In the grand scheme of things being a GP is clearly still a fantastic job, but within medicine, if you have options, it doesn’t seem a very appealing path nowadays. Plus the whole internet empowering legions of the ignorant who’ve consulted Dr Google and are just here to see you for a second opinion…

GP / primary care is a tough job here in the US, as well.

I’m a firm believer in the concept that pretty much everything ought to go through the GP first, so you have someone who knows everything that’s going on with you. Even if he/she has to refer you to a specialist for something, at least he’ll be aware of your overall condition.

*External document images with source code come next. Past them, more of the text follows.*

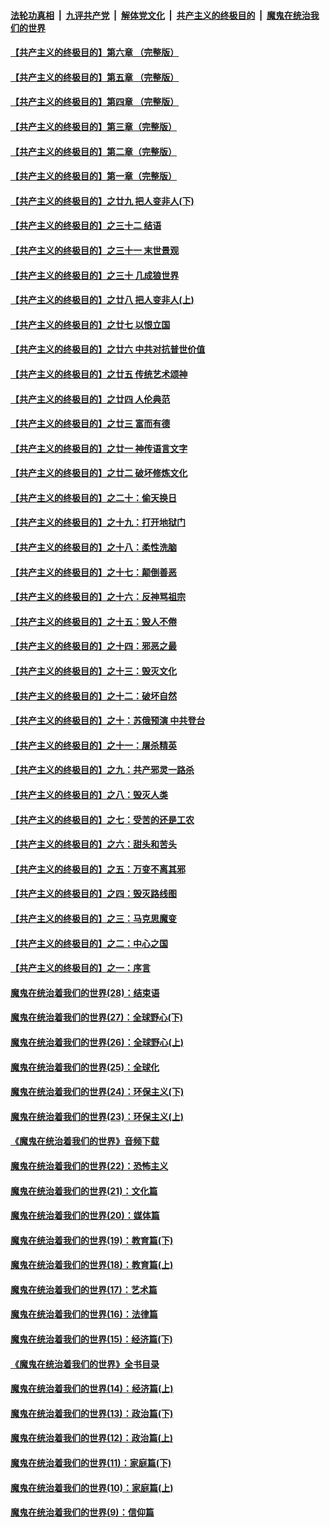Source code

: ####  [法轮功真相](../../../../basic/blob/master/README.md?t=05050231) &nbsp;|&nbsp; [九评共产党](../../../../9ping.md/blob/master/README.md?t=05050231) &nbsp;|&nbsp; [解体党文化](../../../../jtdwh.md/blob/master/README.md?t=05050231)  &nbsp;|&nbsp; [共产主义的终极目的](../../../../gczydzjmd.md/blob/master/README.md?t=05050231) &nbsp;|&nbsp; [魔鬼在统治我们的世界](../../../../mgztzwmdsj.md/blob/master/README.md?t=05050231) 

#### [【共产主义的终极目的】第六章 （完整版）](../pages/nsc422/n11428913.md?t=05050231) 

#### [【共产主义的终极目的】第五章 （完整版）](../pages/nsc422/n11428912.md?t=05050231) 

#### [【共产主义的终极目的】第四章 （完整版）](../pages/nsc422/n11428907.md?t=05050231) 

#### [【共产主义的终极目的】第三章（完整版）](../pages/nsc422/n11428848.md?t=05050231) 

#### [【共产主义的终极目的】第二章（完整版）](../pages/nsc422/n11428831.md?t=05050231) 

#### [【共产主义的终极目的】第一章（完整版）](../pages/nsc422/n11417651.md?t=05050231) 

#### [【共产主义的终极目的】之廿九 把人变非人(下)](../pages/nsc422/n11344140.md?t=05050231) 

#### [【共产主义的终极目的】之三十二 结语](../pages/nsc422/n11360535.md?t=05050231) 

#### [【共产主义的终极目的】之三十一 末世景观](../pages/nsc422/n11351129.md?t=05050231) 

#### [【共产主义的终极目的】之三十 几成狼世界](../pages/nsc422/n11348280.md?t=05050231) 

#### [【共产主义的终极目的】之廿八 把人变非人(上)](../pages/nsc422/n11340492.md?t=05050231) 

#### [【共产主义的终极目的】之廿七 以恨立国](../pages/nsc422/n11336944.md?t=05050231) 

#### [【共产主义的终极目的】之廿六 中共对抗普世价值](../pages/nsc422/n11324785.md?t=05050231) 

#### [【共产主义的终极目的】之廿五 传统艺术颂神](../pages/nsc422/n11296396.md?t=05050231) 

#### [【共产主义的终极目的】之廿四 人伦典范](../pages/nsc422/n11296397.md?t=05050231) 

#### [【共产主义的终极目的】之廿三 富而有德](../pages/nsc422/n11283598.md?t=05050231) 

#### [【共产主义的终极目的】之廿一 神传语言文字](../pages/nsc422/n11263265.md?t=05050231) 

#### [【共产主义的终极目的】之廿二 破坏修炼文化](../pages/nsc422/n11245728.md?t=05050231) 

#### [【共产主义的终极目的】之二十：偷天换日](../pages/nsc422/n11238846.md?t=05050231) 

#### [【共产主义的终极目的】之十九：打开地狱门](../pages/nsc422/n11206376.md?t=05050231) 

#### [【共产主义的终极目的】之十八：柔性洗脑](../pages/nsc422/n11199994.md?t=05050231) 

#### [【共产主义的终极目的】之十七：颠倒善恶](../pages/nsc422/n11179782.md?t=05050231) 

#### [【共产主义的终极目的】之十六：反神骂祖宗](../pages/nsc422/n11166798.md?t=05050231) 

#### [【共产主义的终极目的】之十五：毁人不倦](../pages/nsc422/n11166792.md?t=05050231) 

#### [【共产主义的终极目的】之十四：邪恶之最](../pages/nsc422/n11150249.md?t=05050231) 

#### [【共产主义的终极目的】之十三：毁灭文化](../pages/nsc422/n11135227.md?t=05050231) 

#### [【共产主义的终极目的】之十二：破坏自然](../pages/nsc422/n11135214.md?t=05050231) 

#### [【共产主义的终极目的】之十：苏俄预演 中共登台](../pages/nsc422/n11118424.md?t=05050231) 

#### [【共产主义的终极目的】之十一：屠杀精英](../pages/nsc422/n11118442.md?t=05050231) 

#### [【共产主义的终极目的】之九：共产邪灵一路杀](../pages/nsc422/n11114139.md?t=05050231) 

#### [【共产主义的终极目的】之八：毁灭人类](../pages/nsc422/n11108503.md?t=05050231) 

#### [【共产主义的终极目的】之七：受苦的还是工农](../pages/nsc422/n11101809.md?t=05050231) 

#### [【共产主义的终极目的】之六：甜头和苦头](../pages/nsc422/n11096971.md?t=05050231) 

#### [【共产主义的终极目的】之五：万变不离其邪](../pages/nsc422/n11091285.md?t=05050231) 

#### [【共产主义的终极目的】之四：毁灭路线图](../pages/nsc422/n11086284.md?t=05050231) 

#### [【共产主义的终极目的】之三：马克思魔变](../pages/nsc422/n11061941.md?t=05050231) 

#### [【共产主义的终极目的】之二：中心之国](../pages/nsc422/n11047728.md?t=05050231) 

#### [【共产主义的终极目的】之一：序言](../pages/nsc422/n11086077.md?t=05050231) 

#### [魔鬼在统治着我们的世界(28)：结束语](../pages/nsc422/n10936246.md?t=05050231) 

#### [魔鬼在统治着我们的世界(27)：全球野心(下)](../pages/nsc422/n10928319.md?t=05050231) 

#### [魔鬼在统治着我们的世界(26)：全球野心(上)](../pages/nsc422/n10900318.md?t=05050231) 

#### [魔鬼在统治着我们的世界(25)：全球化](../pages/nsc422/n10788205.md?t=05050231) 

#### [魔鬼在统治着我们的世界(24)：环保主义(下)](../pages/nsc422/n10695307.md?t=05050231) 

#### [魔鬼在统治着我们的世界(23)：环保主义(上)](../pages/nsc422/n10688613.md?t=05050231) 

#### [《魔鬼在统治着我们的世界》音频下载](../pages/nsc422/n10635553.md?t=05050231) 

#### [魔鬼在统治着我们的世界(22)：恐怖主义](../pages/nsc422/n10614727.md?t=05050231) 

#### [魔鬼在统治着我们的世界(21)：文化篇](../pages/nsc422/n10597706.md?t=05050231) 

#### [魔鬼在统治着我们的世界(20)：媒体篇](../pages/nsc422/n10586579.md?t=05050231) 

#### [魔鬼在统治着我们的世界(19)：教育篇(下)](../pages/nsc422/n10564808.md?t=05050231) 

#### [魔鬼在统治着我们的世界(18)：教育篇(上)](../pages/nsc422/n10526970.md?t=05050231) 

#### [魔鬼在统治着我们的世界(17)：艺术篇](../pages/nsc422/n10499093.md?t=05050231) 

#### [魔鬼在统治着我们的世界(16)：法律篇](../pages/nsc422/n10485969.md?t=05050231) 

#### [魔鬼在统治着我们的世界(15)：经济篇(下)](../pages/nsc422/n10469975.md?t=05050231) 

#### [《魔鬼在统治着我们的世界》全书目录](../pages/nsc422/n10464261.md?t=05050231) 

#### [魔鬼在统治着我们的世界(14)：经济篇(上)](../pages/nsc422/n10457370.md?t=05050231) 

#### [魔鬼在统治着我们的世界(13)：政治篇(下)](../pages/nsc422/n10448270.md?t=05050231) 

#### [魔鬼在统治着我们的世界(12)：政治篇(上)](../pages/nsc422/n10444576.md?t=05050231) 

#### [魔鬼在统治着我们的世界(11)：家庭篇(下)](../pages/nsc422/n10440961.md?t=05050231) 

#### [魔鬼在统治着我们的世界(10)：家庭篇(上)](../pages/nsc422/n10435448.md?t=05050231) 

#### [魔鬼在统治着我们的世界(9)：信仰篇](../pages/nsc422/n10432159.md?t=05050231)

Unfortunately, what with costs, crazy insurance reimbursements etc, they wind up having to really cram a lot of patients into too little time. I’m sure this compromises the quality of care at times. Many doctors around here (DC suburb, i.e. a fair concentration of high-income residents) have gone concierge - which means that just to be a patient, you have to pay a large monthly or annual fee - 1800 or so, last I looked - and that’s BEFORE you even have an office visit (which gets billed to insurance like everywhere else). Their argument: this lets them reduce their patient load (they are capped at 1,000 patients total, I think), spend more time with each patient, have same-day appointments available, and other lovelies.

I had two docs in a row go concierge on me. I went to a third - lucky to get on her case load as she had terrific reviews, but she had just moved to this city so wasn’t booked up yet. She was also in a much larger practice, so less likely to go concierge.

Then SHE moved to New York. I’m beginning to take it personally! :D.